*DESCRIPTION OF THE TASK*
Using the listing below, print exactly everything from the line with "Platz macht und" down to the line with "ganzes Auf und", both included, and nothing more.

[[ RECORDS TO USE, beginning ]]

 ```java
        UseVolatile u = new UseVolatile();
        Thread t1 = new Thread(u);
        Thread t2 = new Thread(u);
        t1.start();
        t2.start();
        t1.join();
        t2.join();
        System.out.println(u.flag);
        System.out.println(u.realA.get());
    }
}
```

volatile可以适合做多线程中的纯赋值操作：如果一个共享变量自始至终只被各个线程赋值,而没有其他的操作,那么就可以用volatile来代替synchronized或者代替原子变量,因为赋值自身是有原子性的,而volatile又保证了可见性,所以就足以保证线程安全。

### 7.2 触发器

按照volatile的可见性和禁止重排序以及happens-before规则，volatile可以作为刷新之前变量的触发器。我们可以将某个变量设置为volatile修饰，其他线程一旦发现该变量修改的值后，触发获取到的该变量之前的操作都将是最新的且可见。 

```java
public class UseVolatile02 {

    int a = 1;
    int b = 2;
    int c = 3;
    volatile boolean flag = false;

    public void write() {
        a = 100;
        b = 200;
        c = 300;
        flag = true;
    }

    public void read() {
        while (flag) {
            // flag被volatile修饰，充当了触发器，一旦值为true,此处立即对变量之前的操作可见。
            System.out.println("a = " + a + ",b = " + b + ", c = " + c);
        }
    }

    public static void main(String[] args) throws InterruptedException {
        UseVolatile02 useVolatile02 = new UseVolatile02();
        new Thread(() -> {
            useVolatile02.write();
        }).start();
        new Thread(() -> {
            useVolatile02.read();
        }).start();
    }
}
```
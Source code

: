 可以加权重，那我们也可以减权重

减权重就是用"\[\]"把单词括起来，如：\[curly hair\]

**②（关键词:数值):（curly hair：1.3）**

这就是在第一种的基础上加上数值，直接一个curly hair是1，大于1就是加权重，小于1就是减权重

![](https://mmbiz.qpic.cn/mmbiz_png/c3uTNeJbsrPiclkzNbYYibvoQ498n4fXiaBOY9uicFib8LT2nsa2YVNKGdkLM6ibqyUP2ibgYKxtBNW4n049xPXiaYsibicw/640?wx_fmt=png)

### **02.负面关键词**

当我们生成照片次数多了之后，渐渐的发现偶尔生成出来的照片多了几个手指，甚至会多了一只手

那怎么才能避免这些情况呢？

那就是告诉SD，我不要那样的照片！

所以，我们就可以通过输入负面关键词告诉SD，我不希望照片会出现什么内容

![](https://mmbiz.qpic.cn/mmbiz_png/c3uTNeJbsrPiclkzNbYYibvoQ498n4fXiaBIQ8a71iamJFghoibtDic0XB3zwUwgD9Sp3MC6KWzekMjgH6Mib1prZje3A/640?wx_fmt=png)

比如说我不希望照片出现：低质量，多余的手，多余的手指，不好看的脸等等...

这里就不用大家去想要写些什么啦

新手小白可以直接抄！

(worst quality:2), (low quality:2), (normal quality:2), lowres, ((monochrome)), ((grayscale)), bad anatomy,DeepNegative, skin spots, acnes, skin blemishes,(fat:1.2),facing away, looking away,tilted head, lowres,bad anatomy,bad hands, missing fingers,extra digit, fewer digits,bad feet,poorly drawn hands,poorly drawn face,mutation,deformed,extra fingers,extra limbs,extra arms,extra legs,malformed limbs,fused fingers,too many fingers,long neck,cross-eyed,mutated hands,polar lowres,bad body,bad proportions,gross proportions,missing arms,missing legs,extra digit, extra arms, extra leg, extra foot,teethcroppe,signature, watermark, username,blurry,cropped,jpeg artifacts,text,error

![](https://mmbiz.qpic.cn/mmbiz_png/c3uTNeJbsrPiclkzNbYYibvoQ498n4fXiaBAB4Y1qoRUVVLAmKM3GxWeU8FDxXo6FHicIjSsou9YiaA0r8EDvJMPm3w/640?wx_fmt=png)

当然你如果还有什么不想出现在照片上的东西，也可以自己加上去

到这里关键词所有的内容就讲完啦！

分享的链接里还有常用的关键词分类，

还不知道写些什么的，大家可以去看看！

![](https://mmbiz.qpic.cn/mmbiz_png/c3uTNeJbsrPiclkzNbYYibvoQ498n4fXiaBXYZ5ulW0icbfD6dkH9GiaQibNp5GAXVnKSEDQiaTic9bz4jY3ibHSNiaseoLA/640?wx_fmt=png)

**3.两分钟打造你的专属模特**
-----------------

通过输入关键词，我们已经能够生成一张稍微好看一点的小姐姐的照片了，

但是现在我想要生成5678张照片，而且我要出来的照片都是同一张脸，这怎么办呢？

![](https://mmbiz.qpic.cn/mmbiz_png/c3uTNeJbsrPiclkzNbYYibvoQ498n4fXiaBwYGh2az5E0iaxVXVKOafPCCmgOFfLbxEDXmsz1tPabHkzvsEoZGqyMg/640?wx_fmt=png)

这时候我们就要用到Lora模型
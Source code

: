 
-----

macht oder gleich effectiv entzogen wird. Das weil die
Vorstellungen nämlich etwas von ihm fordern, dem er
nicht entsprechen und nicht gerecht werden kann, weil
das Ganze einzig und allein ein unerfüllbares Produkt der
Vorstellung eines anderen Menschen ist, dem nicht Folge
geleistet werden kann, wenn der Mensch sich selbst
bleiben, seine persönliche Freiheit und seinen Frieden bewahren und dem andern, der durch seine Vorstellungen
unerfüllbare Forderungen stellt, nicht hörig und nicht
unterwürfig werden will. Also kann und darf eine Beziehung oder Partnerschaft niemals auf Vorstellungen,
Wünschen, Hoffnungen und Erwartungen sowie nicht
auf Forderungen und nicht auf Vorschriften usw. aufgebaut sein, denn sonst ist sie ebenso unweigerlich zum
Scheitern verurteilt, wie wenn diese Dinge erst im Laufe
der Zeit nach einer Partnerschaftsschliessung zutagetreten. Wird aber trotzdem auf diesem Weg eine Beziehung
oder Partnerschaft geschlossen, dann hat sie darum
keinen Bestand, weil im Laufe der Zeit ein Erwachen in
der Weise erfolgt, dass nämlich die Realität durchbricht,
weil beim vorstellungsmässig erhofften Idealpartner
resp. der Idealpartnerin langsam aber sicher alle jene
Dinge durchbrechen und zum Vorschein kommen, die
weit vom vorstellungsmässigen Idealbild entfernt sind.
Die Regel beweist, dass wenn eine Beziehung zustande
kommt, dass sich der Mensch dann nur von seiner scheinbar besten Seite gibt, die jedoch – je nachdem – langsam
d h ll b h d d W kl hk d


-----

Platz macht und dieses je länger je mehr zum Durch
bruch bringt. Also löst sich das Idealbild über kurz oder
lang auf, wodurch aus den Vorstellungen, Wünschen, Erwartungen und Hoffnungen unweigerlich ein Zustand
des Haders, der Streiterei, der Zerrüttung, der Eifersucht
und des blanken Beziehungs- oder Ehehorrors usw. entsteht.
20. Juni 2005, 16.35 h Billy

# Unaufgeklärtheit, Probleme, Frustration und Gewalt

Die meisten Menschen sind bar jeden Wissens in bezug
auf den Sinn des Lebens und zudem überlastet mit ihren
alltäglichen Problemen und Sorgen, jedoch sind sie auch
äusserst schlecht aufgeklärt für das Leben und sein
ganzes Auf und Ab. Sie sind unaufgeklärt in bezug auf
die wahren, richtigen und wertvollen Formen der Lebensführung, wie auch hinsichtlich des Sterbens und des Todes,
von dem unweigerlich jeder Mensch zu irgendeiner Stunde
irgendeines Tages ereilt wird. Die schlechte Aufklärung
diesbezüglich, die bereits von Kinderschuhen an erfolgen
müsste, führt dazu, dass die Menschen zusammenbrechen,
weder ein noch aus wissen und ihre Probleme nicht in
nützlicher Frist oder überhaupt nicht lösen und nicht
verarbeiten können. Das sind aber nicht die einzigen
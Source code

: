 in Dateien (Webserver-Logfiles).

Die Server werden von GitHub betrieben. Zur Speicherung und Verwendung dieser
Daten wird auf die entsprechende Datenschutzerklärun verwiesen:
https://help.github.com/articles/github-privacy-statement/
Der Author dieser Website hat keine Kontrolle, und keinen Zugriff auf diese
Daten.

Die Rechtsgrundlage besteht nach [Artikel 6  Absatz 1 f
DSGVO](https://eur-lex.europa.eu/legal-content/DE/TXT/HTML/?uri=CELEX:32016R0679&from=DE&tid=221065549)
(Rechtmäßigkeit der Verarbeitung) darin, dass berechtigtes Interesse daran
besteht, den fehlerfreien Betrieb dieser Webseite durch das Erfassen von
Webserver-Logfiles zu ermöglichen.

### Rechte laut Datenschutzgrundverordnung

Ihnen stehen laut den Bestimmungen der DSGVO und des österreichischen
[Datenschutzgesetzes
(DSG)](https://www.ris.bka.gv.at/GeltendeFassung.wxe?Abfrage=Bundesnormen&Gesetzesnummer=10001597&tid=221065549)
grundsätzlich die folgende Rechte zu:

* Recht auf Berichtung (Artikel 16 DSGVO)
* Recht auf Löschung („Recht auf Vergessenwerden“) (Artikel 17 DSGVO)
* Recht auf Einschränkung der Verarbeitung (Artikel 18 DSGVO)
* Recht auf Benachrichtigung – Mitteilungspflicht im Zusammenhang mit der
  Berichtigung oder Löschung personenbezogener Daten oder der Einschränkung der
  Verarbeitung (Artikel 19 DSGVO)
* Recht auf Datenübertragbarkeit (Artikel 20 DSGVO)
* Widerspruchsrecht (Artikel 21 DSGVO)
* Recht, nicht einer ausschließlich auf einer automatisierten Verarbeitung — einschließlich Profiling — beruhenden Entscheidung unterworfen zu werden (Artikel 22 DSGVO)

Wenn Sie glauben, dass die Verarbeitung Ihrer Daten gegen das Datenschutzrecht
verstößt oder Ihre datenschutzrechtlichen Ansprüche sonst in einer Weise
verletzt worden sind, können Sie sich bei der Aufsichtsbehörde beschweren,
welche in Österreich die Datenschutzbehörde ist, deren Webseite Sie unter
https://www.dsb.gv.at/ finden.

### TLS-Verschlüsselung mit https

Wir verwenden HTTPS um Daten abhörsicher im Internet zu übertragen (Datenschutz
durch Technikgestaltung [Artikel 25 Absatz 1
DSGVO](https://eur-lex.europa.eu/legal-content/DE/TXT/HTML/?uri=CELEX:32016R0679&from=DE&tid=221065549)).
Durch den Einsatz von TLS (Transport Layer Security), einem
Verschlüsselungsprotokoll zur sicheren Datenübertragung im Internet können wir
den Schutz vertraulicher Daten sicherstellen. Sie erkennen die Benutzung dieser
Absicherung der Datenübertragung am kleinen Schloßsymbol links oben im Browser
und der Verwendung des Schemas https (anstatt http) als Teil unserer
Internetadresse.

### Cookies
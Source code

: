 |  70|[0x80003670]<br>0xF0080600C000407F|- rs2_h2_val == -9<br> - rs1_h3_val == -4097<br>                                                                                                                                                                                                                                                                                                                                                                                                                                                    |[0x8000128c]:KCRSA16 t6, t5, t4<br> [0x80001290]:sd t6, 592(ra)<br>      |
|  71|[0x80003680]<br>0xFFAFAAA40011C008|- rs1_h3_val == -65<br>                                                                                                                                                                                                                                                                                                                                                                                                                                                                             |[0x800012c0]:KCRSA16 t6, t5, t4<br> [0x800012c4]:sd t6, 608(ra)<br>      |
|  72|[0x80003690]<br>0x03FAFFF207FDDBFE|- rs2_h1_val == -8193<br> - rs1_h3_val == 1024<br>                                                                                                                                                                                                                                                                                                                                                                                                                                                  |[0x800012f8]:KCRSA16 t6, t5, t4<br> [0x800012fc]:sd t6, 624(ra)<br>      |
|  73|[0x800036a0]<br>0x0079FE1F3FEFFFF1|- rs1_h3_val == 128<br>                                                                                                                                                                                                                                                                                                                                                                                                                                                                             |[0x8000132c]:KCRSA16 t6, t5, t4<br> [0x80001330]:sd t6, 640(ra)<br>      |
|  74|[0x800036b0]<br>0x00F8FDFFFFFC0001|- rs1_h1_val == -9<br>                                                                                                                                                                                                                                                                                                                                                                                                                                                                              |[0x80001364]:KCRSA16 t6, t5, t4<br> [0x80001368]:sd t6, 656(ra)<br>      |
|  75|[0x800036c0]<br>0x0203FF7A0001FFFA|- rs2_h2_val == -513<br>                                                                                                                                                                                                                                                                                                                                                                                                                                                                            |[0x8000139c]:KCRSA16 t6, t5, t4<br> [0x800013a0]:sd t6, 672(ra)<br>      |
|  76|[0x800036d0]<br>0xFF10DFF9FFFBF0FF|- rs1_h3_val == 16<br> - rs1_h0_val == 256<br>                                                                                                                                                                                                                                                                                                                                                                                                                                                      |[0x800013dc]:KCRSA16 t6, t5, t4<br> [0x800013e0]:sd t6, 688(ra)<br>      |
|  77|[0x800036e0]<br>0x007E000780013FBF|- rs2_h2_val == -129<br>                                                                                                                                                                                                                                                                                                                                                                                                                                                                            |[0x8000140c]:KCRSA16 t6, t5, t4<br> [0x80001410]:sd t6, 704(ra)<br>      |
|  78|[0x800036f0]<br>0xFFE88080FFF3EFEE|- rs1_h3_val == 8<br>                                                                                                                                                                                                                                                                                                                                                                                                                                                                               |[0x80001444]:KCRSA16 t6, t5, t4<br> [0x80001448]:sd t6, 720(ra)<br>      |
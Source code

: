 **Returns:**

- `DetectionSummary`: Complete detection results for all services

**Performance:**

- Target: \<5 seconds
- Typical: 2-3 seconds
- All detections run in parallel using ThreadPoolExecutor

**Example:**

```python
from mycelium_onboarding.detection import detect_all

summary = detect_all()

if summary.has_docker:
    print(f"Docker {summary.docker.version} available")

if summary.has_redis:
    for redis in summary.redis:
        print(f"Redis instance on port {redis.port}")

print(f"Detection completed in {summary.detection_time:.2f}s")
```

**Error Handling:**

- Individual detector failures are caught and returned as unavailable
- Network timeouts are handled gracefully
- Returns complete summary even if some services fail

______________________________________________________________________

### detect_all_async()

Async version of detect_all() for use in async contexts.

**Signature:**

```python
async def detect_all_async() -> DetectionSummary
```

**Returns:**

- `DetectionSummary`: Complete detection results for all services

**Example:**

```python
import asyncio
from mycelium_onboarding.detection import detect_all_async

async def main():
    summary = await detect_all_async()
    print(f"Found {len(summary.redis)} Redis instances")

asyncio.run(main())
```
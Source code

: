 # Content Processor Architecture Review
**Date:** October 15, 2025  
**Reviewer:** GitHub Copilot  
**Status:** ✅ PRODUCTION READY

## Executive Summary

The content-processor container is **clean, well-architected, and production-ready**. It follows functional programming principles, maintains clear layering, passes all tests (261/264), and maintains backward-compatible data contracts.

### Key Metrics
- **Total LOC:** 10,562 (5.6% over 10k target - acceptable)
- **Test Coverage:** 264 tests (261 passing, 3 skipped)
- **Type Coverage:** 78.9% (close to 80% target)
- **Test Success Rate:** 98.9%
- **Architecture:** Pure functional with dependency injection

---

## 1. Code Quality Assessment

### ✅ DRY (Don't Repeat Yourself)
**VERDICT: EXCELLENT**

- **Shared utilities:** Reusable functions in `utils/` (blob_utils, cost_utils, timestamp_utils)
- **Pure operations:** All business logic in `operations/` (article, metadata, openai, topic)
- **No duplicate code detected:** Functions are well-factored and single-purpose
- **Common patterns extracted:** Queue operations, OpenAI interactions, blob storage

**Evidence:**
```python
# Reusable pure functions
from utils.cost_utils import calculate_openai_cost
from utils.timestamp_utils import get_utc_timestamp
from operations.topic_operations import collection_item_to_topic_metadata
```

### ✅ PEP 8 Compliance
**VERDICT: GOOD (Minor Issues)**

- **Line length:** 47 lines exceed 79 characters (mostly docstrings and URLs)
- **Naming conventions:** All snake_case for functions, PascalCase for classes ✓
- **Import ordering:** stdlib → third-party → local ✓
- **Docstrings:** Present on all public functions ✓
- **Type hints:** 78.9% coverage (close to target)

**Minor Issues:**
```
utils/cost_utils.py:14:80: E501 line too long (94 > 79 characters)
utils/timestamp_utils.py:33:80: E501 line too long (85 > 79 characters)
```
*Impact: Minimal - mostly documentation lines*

[[ RECORDS TO USE, end ]]

*RESPONSE TO THIS TASK*
Platz macht und dieses je länger je mehr zum Durch
bruch bringt. Also löst sich das Idealbild über kurz oder
lang auf, wodurch aus den Vorstellungen, Wünschen, Erwartungen und Hoffnungen unweigerlich ein Zustand
des Haders, der Streiterei, der Zerrüttung, der Eifersucht
und des blanken Beziehungs- oder Ehehorrors usw. entsteht.
20. Juni 2005, 16.35 h Billy

# Unaufgeklärtheit, Probleme, Frustration und Gewalt

Die meisten Menschen sind bar jeden Wissens in bezug
auf den Sinn des Lebens und zudem überlastet mit ihren
alltäglichen Problemen und Sorgen, jedoch sind sie auch
äusserst schlecht aufgeklärt für das Leben und sein
ganzes Auf und Ab. Sie sind unaufgeklärt in bezug auf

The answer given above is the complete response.